Opportunities for think, pair, share

Standard-Issue Think Pair Share

This approach will be paired with a quick bullet list, journaling or question to ask the group. Other times, just thinking is enough. After personal processing has been completed, the teacher will challenge students to pair up with a partner to discuss their individual thinking.


This is usually just a quick exchange of insights into student thinking before a share out with the whole class or small table group, but it’s helpful to also have the partners write down a thought to share with the class. This can be the best insight into students, a stimulating question, something to show the result of their partnership.  It’s also significant to note that this strategy gradually folds in more expressions and ideas so that prompt for student participation and thinking is supported. This is also a great way to distinguish students who may need more processing time because all students can profit from this strategy.
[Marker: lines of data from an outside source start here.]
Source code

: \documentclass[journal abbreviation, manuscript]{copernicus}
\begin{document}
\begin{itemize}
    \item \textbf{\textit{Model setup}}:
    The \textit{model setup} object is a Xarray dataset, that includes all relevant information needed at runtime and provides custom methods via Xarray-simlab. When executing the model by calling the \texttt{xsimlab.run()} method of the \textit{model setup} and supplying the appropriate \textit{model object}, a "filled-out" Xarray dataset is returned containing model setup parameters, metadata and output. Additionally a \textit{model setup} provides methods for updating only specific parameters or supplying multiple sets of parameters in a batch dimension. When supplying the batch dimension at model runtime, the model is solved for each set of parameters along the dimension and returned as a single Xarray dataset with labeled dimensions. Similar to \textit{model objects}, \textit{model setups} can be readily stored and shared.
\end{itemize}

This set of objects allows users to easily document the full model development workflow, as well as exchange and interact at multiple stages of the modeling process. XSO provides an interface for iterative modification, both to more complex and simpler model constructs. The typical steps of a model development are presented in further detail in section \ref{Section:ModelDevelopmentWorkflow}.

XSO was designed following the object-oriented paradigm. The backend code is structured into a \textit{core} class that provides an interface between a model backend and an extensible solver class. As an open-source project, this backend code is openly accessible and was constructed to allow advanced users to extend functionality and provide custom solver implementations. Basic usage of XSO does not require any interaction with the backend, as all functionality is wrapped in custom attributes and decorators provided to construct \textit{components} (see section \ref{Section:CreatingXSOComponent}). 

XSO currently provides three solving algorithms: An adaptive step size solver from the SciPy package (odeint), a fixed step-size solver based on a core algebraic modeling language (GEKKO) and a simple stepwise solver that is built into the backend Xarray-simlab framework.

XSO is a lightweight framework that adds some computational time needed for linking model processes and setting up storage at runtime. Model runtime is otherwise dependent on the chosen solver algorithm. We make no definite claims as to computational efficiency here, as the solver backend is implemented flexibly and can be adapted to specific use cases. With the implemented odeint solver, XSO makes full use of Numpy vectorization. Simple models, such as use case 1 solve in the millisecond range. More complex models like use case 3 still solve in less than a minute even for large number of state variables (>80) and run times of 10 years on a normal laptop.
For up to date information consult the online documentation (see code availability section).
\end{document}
Think Pair Share Strategy Ideas

Here are some ways that you might digress from the standard version of think pair share, in no particular order. Some add variety in terms of who a student choice may be. Others add diversity in terms of the structure of what’s ahead.

Snowball TPS

In this technique, students begin with individual concepts, then pair with a classmate to discuss. Here’s where the difference begins. Instead of hopping right from partner to full group sharing, try having two pairs of student’s team up for an extended pairing. Then, groups of four to group of eight, until students become one big group for sharing of ideas.

TPS Homework Edition

Instead of completing the think pair share activity in class, it may be useful to have students do their thinking for homework (about a specific text, topic, and/or question) so that they’re prepared to pair (discussion prep) and share (actual discussion) to start class the next day. The first thing to do when they come back is to check for an understanding of the Common goal of TPS.

Pad let Pair Share

For individual thinking, students will create individual Padlet posts. Then, for the paired discussion, students will look for trends and patterns in the responses so that they can draw conclusions. Then, the class can debrief and process together.

Flip grid Pair Share

Have students record individual responses in this option then watch and respond to other students for conceptual understanding or have students think individually, then pair-share two related concepts with a partner to record a Flip grid conversation before watching and responding to other paired conversations.

Randomize Partners

To warrant that students have a variety of partners to talk with, you may want to randomize student groupings using a partner wheel or by giving students each a playing card when they walk into the room. This ensures a good academic environment that is non-partial. You can call out groupings this way: black vs. red, odds and even together, similar clothes, etc.

Concluding thoughts about think, pair, share

No matter the level of experience we have as teachers, or how many students we might have taught, bodies of evidence conclude that the think-pair-share method is an excellent way to introduce subjects, increase understanding, facilitate discussion and show how it relates to a subject. This widely used teaching technique encourages students to come up with their own ideas and then share and present them. It has been known to increase skills such as critical thinking, listening, and presentation as additional evidence that TPS is indeed a beneficial assessment tool.